Then it was stated that on studio strobes resistance is used to "weeken the effect of the flash". Nobody uses resistance in the discharge circuit to control light output. It is not practical. Most often the voltage on the photoflash capacitor is adjusted. Some units will also switch in different banks of capacitors to get more variation.

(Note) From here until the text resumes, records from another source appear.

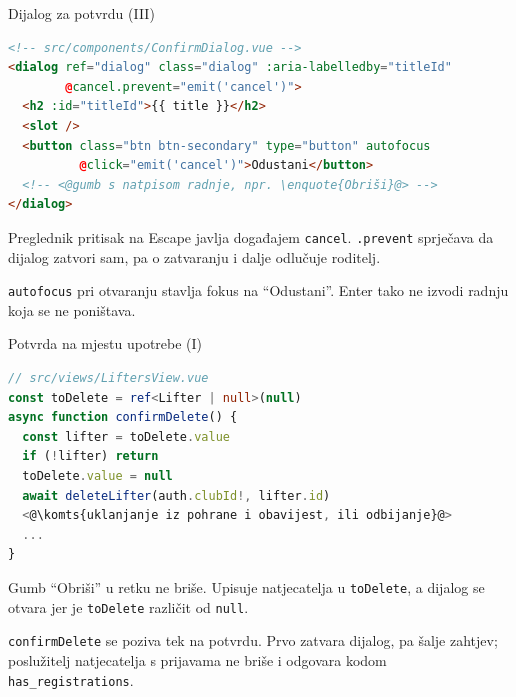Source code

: \begin{frame}[fragile]{Dijalog za potvrdu (III)}
\begin{lstlisting}[language=html]
<!-- src/components/ConfirmDialog.vue -->
<dialog ref="dialog" class="dialog" :aria-labelledby="titleId"
        @cancel.prevent="emit('cancel')">
  <h2 :id="titleId">{{ title }}</h2>
  <slot />
  <button class="btn btn-secondary" type="button" autofocus
          @click="emit('cancel')">Odustani</button>
  <!-- <@gumb s natpisom radnje, npr. \enquote{Obriši}@> -->
</dialog>
\end{lstlisting}

\vspace{0.3em}
Preglednik pritisak na Escape javlja događajem \texttt{cancel}. \texttt{.prevent} sprječava da dijalog zatvori sam, pa o zatvaranju i dalje odlučuje roditelj.

\vspace{0.3em}
\texttt{autofocus} pri otvaranju stavlja fokus na \enquote{Odustani}. Enter tako ne izvodi radnju koja se ne poništava.
\end{frame}

\begin{frame}[fragile]{Potvrda na mjestu upotrebe (I)}
\begin{lstlisting}[language=typescript]
// src/views/LiftersView.vue
const toDelete = ref<Lifter | null>(null)
async function confirmDelete() {
  const lifter = toDelete.value
  if (!lifter) return
  toDelete.value = null
  await deleteLifter(auth.clubId!, lifter.id)
  <@\komts{uklanjanje iz pohrane i obavijest, ili odbijanje}@>
  ...
}
\end{lstlisting}

\vspace{0.3em}
Gumb \enquote{Obriši} u retku ne briše. Upisuje natjecatelja u \texttt{toDelete}, a dijalog se otvara jer je \texttt{toDelete} različit od \texttt{null}.

\vspace{0.3em}
\texttt{confirmDelete} se poziva tek na potvrdu. Prvo zatvara dijalog, pa šalje zahtjev; poslužitelj natjecatelja s prijavama ne briše i odgovara kodom \texttt{has\_registrations}.
\end{frame}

And a few will use IGBT control just like in modern speedlights.

One concern that I have with the test is that it looks like the sensor ws driven into saturation and the resultant waveform looks distorted compared to what I have measured with a 580EX (not 580EX II).

While it is implied that a shorter flash duration would be more desirable in some cases that may not be true as the color temperture of the light output can vary more with shorter durations.
Victor W. 7 years ago
I have to agree with some of the points Rudy made, (the man knows his stuff) I also haven't seen a studio flash use resistance to vary the flash output since the old Bowns monolites of the 1960's and 70's! (Studio flashes being far superior nowadays in controlling flash duration and importantly constant colour output with some rather clever circuitry).

I also have to agree with what looks like sensor saturation as Rudy pointed out and can lead to inaccuracies in your preliminary findings.

Maybe your point about 'spark gap' flash units being the major follow on interest......

As for the differences between the Canon and Yongnuo, again your findings were quite preliminary and seemed to be more concerned with flash duration rather than flash output.
Try popping the Canon at a lower power with 1 second intervals measuring each flash output and you'll see the Canon microprocessor and IGBT circuitry will accomodate the loss in continuous operation by lengthening the flash duration to achieve relative constant output. The Yongnuo will not come anywhere near that in functionality and flash output will actually decrease despite your setting........there's usually a good reason for a much lower price ;-)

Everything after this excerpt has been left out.